Literature DB >> 29851810

Difference between manual and digital measurements of dental arches of orthodontic patients.

Sandra Isabel Jiménez-Gayosso1, Edith Lara-Carrillo, Saraí López-González, Carlo Eduardo Medina-Solís, Rogelio José Scougall-Vilchis, César Tadeo Hernández-Martínez, Gabriel Eduardo Colomé-Ruiz, Mauricio Escoffié-Ramirez.   

Abstract

The objective of this study was to compare the differences between the measurements performed manually to those obtained using a digital model scanner of patients with orthodontic treatment.A cross-sectional study was performed in a sample of 30 study models from patients with permanent dentition who attended a university clinic between January 2010 and December 2015. For the digital measurement, a Maestro 3D Ortho Studio scanner (Italy) was used and Mitutoyo electronic Vernier calipers (Kawasaki, Japan) were used for manual measurement.

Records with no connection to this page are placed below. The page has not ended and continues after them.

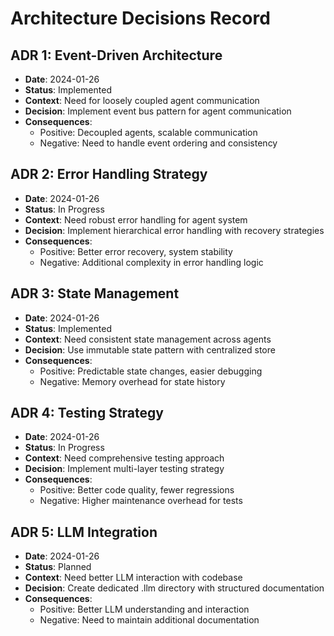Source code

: # Architecture Decisions Record

## ADR 1: Event-Driven Architecture
- **Date**: 2024-01-26
- **Status**: Implemented
- **Context**: Need for loosely coupled agent communication
- **Decision**: Implement event bus pattern for agent communication
- **Consequences**: 
  - Positive: Decoupled agents, scalable communication
  - Negative: Need to handle event ordering and consistency

## ADR 2: Error Handling Strategy
- **Date**: 2024-01-26
- **Status**: In Progress
- **Context**: Need robust error handling for agent system
- **Decision**: Implement hierarchical error handling with recovery strategies
- **Consequences**:
  - Positive: Better error recovery, system stability
  - Negative: Additional complexity in error handling logic

## ADR 3: State Management
- **Date**: 2024-01-26
- **Status**: Implemented
- **Context**: Need consistent state management across agents
- **Decision**: Use immutable state pattern with centralized store
- **Consequences**:
  - Positive: Predictable state changes, easier debugging
  - Negative: Memory overhead for state history

## ADR 4: Testing Strategy
- **Date**: 2024-01-26
- **Status**: In Progress
- **Context**: Need comprehensive testing approach
- **Decision**: Implement multi-layer testing strategy
- **Consequences**:
  - Positive: Better code quality, fewer regressions
  - Negative: Higher maintenance overhead for tests

## ADR 5: LLM Integration
- **Date**: 2024-01-26
- **Status**: Planned
- **Context**: Need better LLM interaction with codebase
- **Decision**: Create dedicated .llm directory with structured documentation
- **Consequences**:
  - Positive: Better LLM understanding and interaction
  - Negative: Need to maintain additional documentation
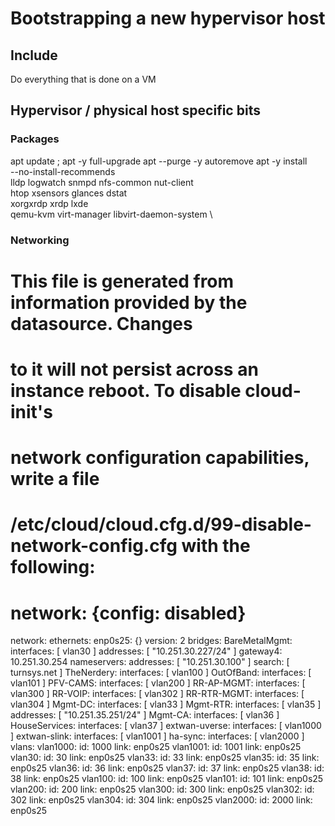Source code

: # Bootstrapping a new hypervisor host


## Include
Do everything that is done on a VM

## Hypervisor / physical host specific bits



### Packages
apt update ; apt -y full-upgrade 
apt --purge -y autoremove
apt -y install \
	--no-install-recommends \
	lldp logwatch snmpd nfs-common nut-client \
	htop xsensors glances dstat \
	xorgxrdp xrdp lxde \
	qemu-kvm virt-manager libvirt-daemon-system \

### Networking

# This file is generated from information provided by the datasource.  Changes
# to it will not persist across an instance reboot.  To disable cloud-init's
# network configuration capabilities, write a file
# /etc/cloud/cloud.cfg.d/99-disable-network-config.cfg with the following:
# network: {config: disabled}
network:
    ethernets:
        enp0s25: {}
    version: 2
    bridges: 
        BareMetalMgmt:
           interfaces:  [ vlan30 ]
           addresses: [ "10.251.30.227/24" ]
           gateway4: 10.251.30.254
           nameservers:
               addresses: [ "10.251.30.100" ]
               search: [ turnsys.net ]
        TheNerdery:
           interfaces:  [ vlan100 ]
        OutOfBand:
           interfaces:  [ vlan101 ]
        PFV-CAMS:
           interfaces:  [ vlan200 ]
        RR-AP-MGMT:
           interfaces:  [ vlan300 ]
        RR-VOIP:
           interfaces:  [ vlan302 ]
        RR-RTR-MGMT:
           interfaces:  [ vlan304 ]
        Mgmt-DC:
           interfaces:  [ vlan33 ]
        Mgmt-RTR:
           interfaces:  [ vlan35 ]
           addresses: [ "10.251.35.251/24" ]
        Mgmt-CA:
           interfaces:  [ vlan36 ]
        HouseServices:
           interfaces:  [ vlan37 ]
        extwan-uverse:
           interfaces:  [ vlan1000 ]
        extwan-slink:
           interfaces:  [ vlan1001 ]
        ha-sync:
           interfaces:  [ vlan2000 ]
    vlans:
      vlan1000:
        id: 1000
        link: enp0s25
      vlan1001:
        id: 1001
        link: enp0s25
      vlan30:
        id: 30
        link: enp0s25
      vlan33:
        id: 33
        link: enp0s25
      vlan35:
        id: 35
        link: enp0s25
      vlan36:
        id: 36
        link: enp0s25
      vlan37:
        id: 37
        link: enp0s25
      vlan38:
        id: 38
        link: enp0s25
      vlan100:
        id: 100
        link: enp0s25
      vlan101:
        id: 101
        link: enp0s25
      vlan200:
        id: 200
        link: enp0s25
      vlan300:
        id: 300
        link: enp0s25
      vlan302:
        id: 302
        link: enp0s25
      vlan304:
        id: 304
        link: enp0s25
      vlan2000:
        id: 2000
        link: enp0s25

The outcome variables were the measurements for maxillary intercanine width, mandibular intercanine width, maxillary intermolar width, mandibular intermolar width, overjet, overbite, maxillary arch perimeter, mandibular arch perimeter, and palate height. The independent variables, besides age and sex, were a series of arc characteristics. The Student t test, paired Student t test, and Pearson correlation in SPSS version 19 were used for the analysis.Of the models, 60% were from women. Two of nine measurements for pre-treatment and 6 of 9 measurements for post-treatment showed a difference. The variables that were different between the manual and digital measurements in the pre-treatment were maxillary intermolar width and palate height (P < .05). Post-treatment, differences were found in mandibular intercanine width, palate height, overjet, overbite, and maxillary and mandibular arch perimeter (P < .05).The models measured manually and digitally showed certain similarities for both vertical and transverse measurements. There are many advantages offered to the orthodontist, such as easy storage; savings in time and space; facilitating the reproducibility of information; and conferring the security of not deteriorating over time. Its main disadvantage is the cost.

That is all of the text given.